> [What you need to do] Will you transcribe all the entries word for word, skipping the pictures they hold?

(Stored dataset items)
□ □ □

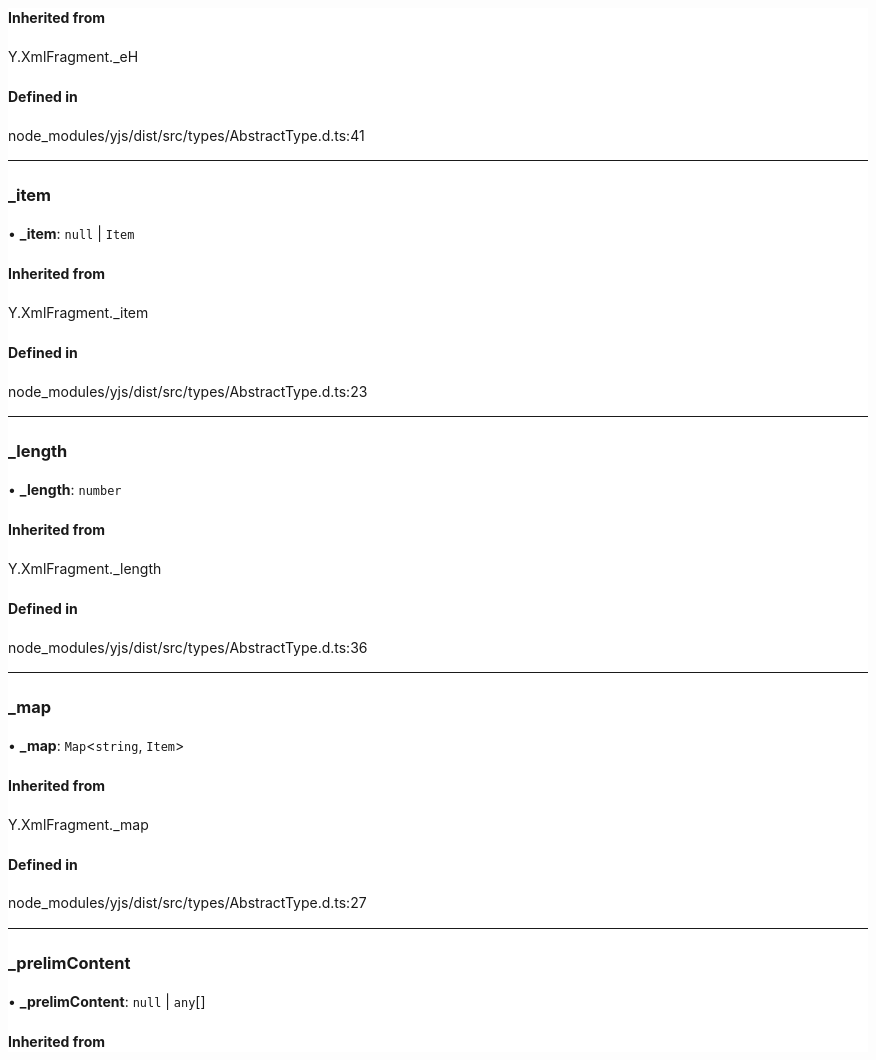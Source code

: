 #### Inherited from

Y.XmlFragment.\_eH

#### Defined in

node_modules/yjs/dist/src/types/AbstractType.d.ts:41

___

### \_item

• **\_item**: ``null`` \| `Item`

#### Inherited from

Y.XmlFragment.\_item

#### Defined in

node_modules/yjs/dist/src/types/AbstractType.d.ts:23

___

### \_length

• **\_length**: `number`

#### Inherited from

Y.XmlFragment.\_length

#### Defined in

node_modules/yjs/dist/src/types/AbstractType.d.ts:36

___

### \_map

• **\_map**: `Map`<`string`, `Item`\>

#### Inherited from

Y.XmlFragment.\_map

#### Defined in

node_modules/yjs/dist/src/types/AbstractType.d.ts:27

___

### \_prelimContent

• **\_prelimContent**: ``null`` \| `any`[]

#### Inherited from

□ □ □

> [Response to this exercise]
Source code

: #### Inherited from

Y.XmlFragment.\_eH

#### Defined in

node_modules/yjs/dist/src/types/AbstractType.d.ts:41

___

### \_item

• **\_item**: ``null`` \| `Item`

#### Inherited from

Y.XmlFragment.\_item

#### Defined in

node_modules/yjs/dist/src/types/AbstractType.d.ts:23

___

### \_length

• **\_length**: `number`

#### Inherited from

Y.XmlFragment.\_length

#### Defined in

node_modules/yjs/dist/src/types/AbstractType.d.ts:36

___

### \_map

• **\_map**: `Map`<`string`, `Item`\>

#### Inherited from

Y.XmlFragment.\_map

#### Defined in

node_modules/yjs/dist/src/types/AbstractType.d.ts:27

___

### \_prelimContent

• **\_prelimContent**: ``null`` \| `any`[]

#### Inherited from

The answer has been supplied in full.